Pelù come il Pci, la Lamborghini muta: classifica semiseria della seconda serata di Sanremo

6 Feb 2020 15:46 - di Valter Delle Donne

La seconda serata del Festival di Sanremo ha visto in gara gli ultimi dodici big (o perlomeno così sono stati catalogati), in vista della serata finale di sabato. Ecco a voi la nostra classifica, molto arbitraria e ancor più lapidaria.

Sanremo da ascoltare e da ridere

12 Junior Cally. Il testo di una sua canzone contro le donne è diventato più virale dei post di Osho. Fatta questa premessa, si fatica a prendere in considerazione una sua canzone. Si è presentato al Festival senza maschera per non farsi riconoscere? Il giudizio stavolta è un pregiudizio ed è già insito nel titolo: No, grazie.

 

 

 

 

11. Paolo Jannacci. Era dai tempi dei presentatori imberbi figli di genitori famosi (la banda dei Celentano, Bosè, Tognazzi) che non si vedeva una esibizione così imbarazzante.
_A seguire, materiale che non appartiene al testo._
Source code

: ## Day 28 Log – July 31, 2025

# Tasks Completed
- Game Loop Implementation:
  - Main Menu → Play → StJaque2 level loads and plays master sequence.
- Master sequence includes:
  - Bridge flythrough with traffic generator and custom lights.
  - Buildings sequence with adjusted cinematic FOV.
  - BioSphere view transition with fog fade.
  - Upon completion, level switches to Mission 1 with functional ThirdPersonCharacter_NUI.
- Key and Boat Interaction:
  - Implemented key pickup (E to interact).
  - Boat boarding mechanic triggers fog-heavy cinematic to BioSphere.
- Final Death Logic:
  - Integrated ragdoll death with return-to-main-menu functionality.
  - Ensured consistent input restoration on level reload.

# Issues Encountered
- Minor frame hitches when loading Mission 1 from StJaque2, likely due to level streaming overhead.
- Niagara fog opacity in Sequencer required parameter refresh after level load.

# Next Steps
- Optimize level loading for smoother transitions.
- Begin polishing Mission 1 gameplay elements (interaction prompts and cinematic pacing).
Come avrebbe detto il papà: “Se me lo dicevi prima”, cambiavo canale.

 

 

 

 

10. Rancore. Bello il messaggio, bello l’impegno, ma in mezzo a tante parole si fatica a trovare la musica. Da segnalare all’Agcom per pubblicità subliminale di una celeberrima marca di smartphone e computer. Senza Rancore.

 

 

 

 

9. Elettra Lamborghini. La musica scompare, ma la voce non è proprio pervenuta. Il brano è destinato a un grande successo, soprattutto tra gli adolescenti. Tipico esempio di canzone da Karaoke, utile per accrescere l’autostima. Chiunque può cantarla meglio di lei.

 

 

 

 

8. Vedi Giordana Angi e rivedi Mariella Nava 2.0.  Testo profondo e toccante, la sua esibizione un po’ meno. Sanremo fa tremare le gambe e la voce anche ai talenti veri.

 

 

 

 

7. Michele Zarrillo. All’esordio a Sanremo con “Una rosa blu”, Claudio Villa disse di lui che era l’unico giovane che meritava di stare lì su quel palcoscenico con lui. Dal complimento del Reuccio ne sono passate di canzoni sotto i ponti. Questa passerà un po’ più rapidamente delle altre.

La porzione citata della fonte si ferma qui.